The prints and casts shown at one time should be sufficiently inexpensive and few in number to be changed as the child's lessons proceed, thus forming a kind of continuous commentary upon the various branches of study.
This plan of course necessitates more trouble and expense than the ordinary one of giving to the walls of the school-room a permanent decoration: an arrangement which may also be made interesting and suggestive, if the child's requirements are considered. When casts and pictures are intended to remain in place, it is a good idea to choose them at the outset with a view to the course of studies likely to be followed. In this way, each object may serve in turn to illustrate some phase of history or art: even this plan will be found to have a vivifying effect upon the dry bones of "lessons".
In a room decorated in this fashion, the prints or photographs selected might represent the foremost examples of Greek, Gothic, Renaissance and eighteenth-century architecture, together with several famous paintings of different periods and schools; sculpture being illustrated by casts of the Disk-thrower, of one of Robbia's friezes of child-musicians, of Donatello's Saint George, and Pigalle's "Child with the Bird".

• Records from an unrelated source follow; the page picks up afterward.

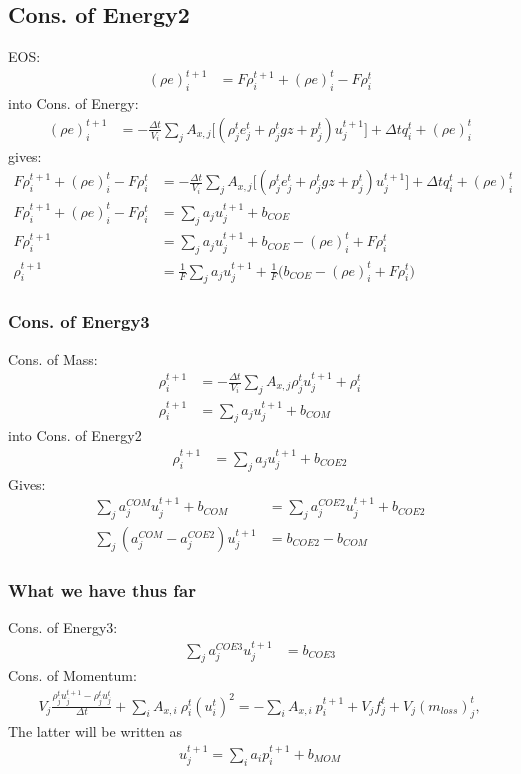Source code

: \documentclass[11pt,letterpaper,notitlepage]{article}
\newcommand{\beqn}{\begin{equation}
		\begin{aligned}}
\newcommand{\eeqn}{\end{aligned}
\end{equation}}
\numberwithin{equation}{section}
\begin{document}
\subsection{Cons. of Energy2}
EOS:
\beqn 
(\rho e)_i^{t+1} &= F\rho_i^{t+1} + (\rho e)_i^t - F\rho_i^t
\eeqn 
into Cons. of Energy:
\beqn
 (\rho e)_i^{t+1} &=
- \frac{\Delta t}{V_i} \sum_j A_{x,j} \biggr[(\rho_j^t e_j^t + \rho_j^t gz + p_j^t)u_j^{t+1}\biggr] 
+ \Delta t q_i^t+(\rho e)_i^t
\eeqn 
gives:
\beqn
F\rho_i^{t+1} + (\rho e)_i^t - F\rho_i^t &=
- \frac{\Delta t}{V_i} \sum_j A_{x,j} \biggr[(\rho_j^t e_j^t + \rho_j^t gz + p_j^t)u_j^{t+1}\biggr] 
+ \Delta t q_i^t+(\rho e)_i^t 
\\
F\rho_i^{t+1} + (\rho e)_i^t - F\rho_i^t &=
\sum_j a_j u_j^{t+1}
+ b_{COE} 
\\
F\rho_i^{t+1} &=
\sum_j a_j u_j^{t+1}
+ b_{COE} - (\rho e)_i^t + F\rho_i^t
\\
\rho_i^{t+1} &= \frac{1}{F} \sum_j a_j u_j^{t+1} + \frac{1}{F} \biggr(b_{COE} - (\rho e)_i^t + F\rho_i^t\biggr)
\eeqn 

\subsubsection{Cons. of Energy3}
Cons. of Mass:
\beqn
\rho_i^{t+1} &= - \frac{\Delta t}{V_i} \sum_j A_{x,j} \rho_j^t u_j^{t+1} + \rho_i^t
\\
\rho_i^{t+1} &= \sum_j a_j u_j^{t+1} + b_{COM}
\eeqn
into Cons. of Energy2
\beqn 
\rho_i^{t+1} &= \sum_j a_j u_j^{t+1} + b_{COE2}
\eeqn 
Gives:
\beqn 
\sum_j a_j^{COM} u_j^{t+1} + b_{COM} &= \sum_j a_j^{COE2} u_j^{t+1} + b_{COE2} \\
\sum_j (a_j^{COM}-a_j^{COE2}) u_j^{t+1} &= b_{COE2} - b_{COM}
\eeqn 

\subsubsection{What we have thus far}
Cons. of Energy3:
\beqn 
\sum_j a_j^{COE3}u_j^{t+1} &= b_{COE3}
\eeqn
Cons. of Momentum:
\beqn 
V_j \frac{\rho_j^t u_j^{t+1} - \rho_j^t u_j^t}{\Delta t} +
\sum_i A_{x,i} \ \rho_i^t (u_i^t)^2  = -\sum_i A_{x,i} \ p_i^{t+1} + V_j f_j^t + V_j (m_{loss})_j^t,
\eeqn
The latter will be written as
\beqn 
u_j^{t+1} = \sum_i a_i p_i^{t+1} + b_{MOM}
\eeqn 
\end{document}
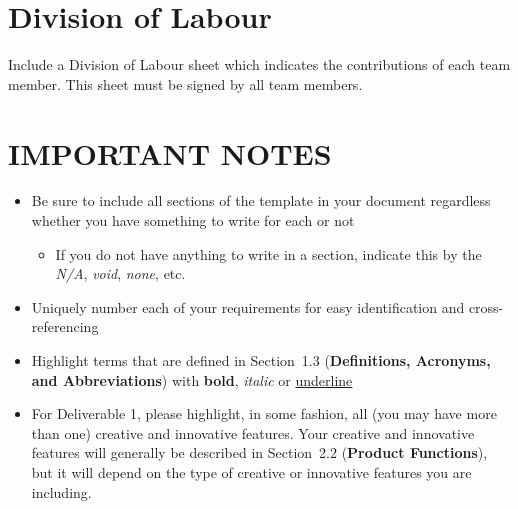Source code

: \documentclass[]{article}
\begin{document}


\appendix
\section{Division of Labour}
\label{sec:division_of_labour}
Include a Division of Labour sheet which indicates the contributions of each 
team member. This sheet must be signed by all team members.

\newpage
\section*{IMPORTANT NOTES}
\begin{itemize}
	\item Be sure to include all sections of the template in your document 
regardless whether you have something to write for each or not
	\begin{itemize}
		\item If you do not have anything to write in a section, indicate this by the 
\emph{N/A}, \emph{void}, \emph{none}, etc.
	\end{itemize}
	\item Uniquely number each of your requirements for easy identification and 
cross-referencing
	\item Highlight terms that are defined in Section~1.3 (\textbf{Definitions, 
Acronyms, and Abbreviations}) with \textbf{bold}, \emph{italic} or 
\underline{underline}
	\item For Deliverable 1, please highlight, in some fashion, all (you may have 
more than one) creative and innovative features. Your creative and innovative 
features will generally be described in Section~2.2 (\textbf{Product 
Functions}), but it will depend on the type of creative or innovative features 
you are including.
\end{itemize}
\end{document}
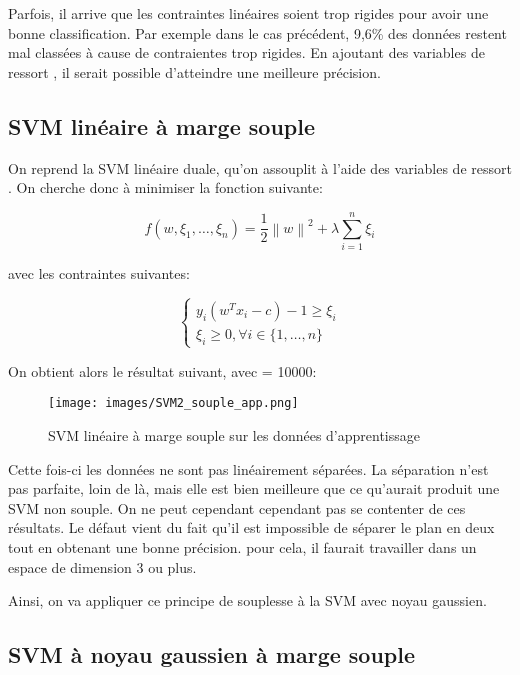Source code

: \documentclass{article}
\begin{document}
Parfois, il arrive que les contraintes linéaires soient trop rigides pour avoir une bonne classification. Par exemple dans le cas précédent, 9,6\% des données restent mal classées à cause de contraientes trop rigides.
En ajoutant des variables de ressort \lambda, il serait possible d'atteindre une meilleure précision.

\subsection{SVM linéaire à marge souple}

On reprend la SVM linéaire duale, qu'on assouplit à l'aide des variables de ressort \lambda. On cherche donc à minimiser la fonction suivante:

\begin{equation}
    f(w, \xi_1, \ldots, \xi_n) = \frac{1}{2} \left\| w \right\|^2 + \lambda \sum_{i=1}^n \xi_i
\end{equation}

avec les contraintes suivantes:

\begin{equation}
    \left\{
    \begin{array}{l}
        y_i (w^T x_i - c) - 1 \geq \xi_i \\
        \xi_i \geq 0,  \forall i \in \{1,\ldots,n\}
    \end{array}
    \right.
\end{equation}

On obtient alors le résultat suivant, avec \lambda = 10000:

\begin{figure}[H]
    \centering
    \texttt{[image: images/SVM2\_souple\_app.png]}
    \caption{SVM linéaire à marge souple sur les données d'apprentissage}
\end{figure}

Cette fois-ci les données ne sont pas linéairement séparées. La séparation n'est pas parfaite, loin de là, mais elle est bien meilleure que ce qu'aurait produit une SVM non souple. On ne peut cependant cependant pas se contenter de ces résultats.
Le défaut vient du fait qu'il est impossible de séparer le plan en deux tout en obtenant une bonne précision. pour cela, il faurait travailler dans un espace de dimension 3 ou plus.

Ainsi, on va appliquer ce principe de souplesse à la SVM avec noyau gaussien.

\subsection{SVM à noyau gaussien à marge souple}
\end{document}
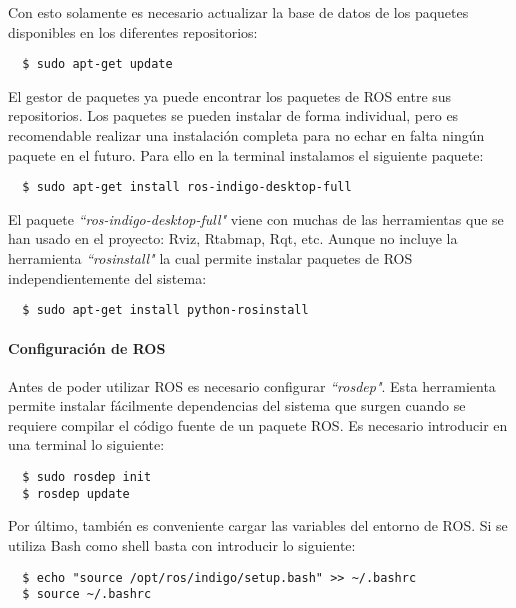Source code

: Con esto solamente es necesario actualizar la base de datos de los paquetes
disponibles en los diferentes repositorios:
\\
\begin{lstlisting}
  $ sudo apt-get update
\end{lstlisting}

El gestor de paquetes ya puede encontrar los paquetes de ROS entre sus
repositorios. Los paquetes se pueden instalar de forma individual, pero es
recomendable realizar una instalación completa para no echar en falta ningún
paquete en el futuro. Para ello en la terminal instalamos el siguiente paquete:
\\
\begin{lstlisting}
  $ sudo apt-get install ros-indigo-desktop-full
\end{lstlisting}

El paquete \textit{``ros-indigo-desktop-full"} viene con muchas de las
herramientas que se han usado en el proyecto: Rviz, Rtabmap, Rqt, etc. Aunque no
incluye la herramienta \textit{``rosinstall"} la cual permite instalar paquetes
de ROS independientemente del sistema:
\\
\begin{lstlisting}
  $ sudo apt-get install python-rosinstall
\end{lstlisting}

\paragraph{Configuración de ROS} \hspace{0pt}

Antes de poder utilizar ROS es necesario configurar \textit{``rosdep"}. Esta
herramienta permite instalar fácilmente dependencias del sistema que surgen
cuando se requiere compilar el código fuente de un paquete ROS. Es necesario
introducir en una terminal lo siguiente:
\\
\begin{lstlisting}
  $ sudo rosdep init
  $ rosdep update
\end{lstlisting}

Por último, también es conveniente cargar las variables del entorno de ROS. Si
se utiliza Bash como shell basta con introducir lo siguiente:
\\
\begin{lstlisting}
  $ echo "source /opt/ros/indigo/setup.bash" >> ~/.bashrc
  $ source ~/.bashrc
\end{lstlisting}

Parents who do not care to plan the adornment of the schoolroom on such definite lines should at least be careful to choose appropriate casts and pictures. It is generally conceded that nothing painful should be put before a child's eyes; but the deleterious effects of namby-pamby prettiness are too often disregarded. Anything "sweet" is considered appropriate for the school-room or nursery; whereas it is essential to the child's artistic training that only the sweetness which proceeds de forte should be held up for admiration. It is easy to find among the world's masterpieces many pictures interesting to children. Van-dyck's "Children of Charles I"; Bronzino's solemn portraits of Medici babies; Drouais' picture of the Comte d'Artois holding his little sister on the back of a goat; the wan little princes of Velasquez; the ruddy beggar-boys of Murillo - these are but a few of the subjects that at once suggest themselves. Then, again, there are the wonder-books of those greatest of all story-tellers, the Italian fresco-painters - Benozzo Gozzoli, Pinturicchio, Carpaccio - incorrigible gossips every one, lingering over the minor episodes and trivial details of their stories with the desultory slowness dear to childish listeners. In sculpture, the range of choice is no less extended.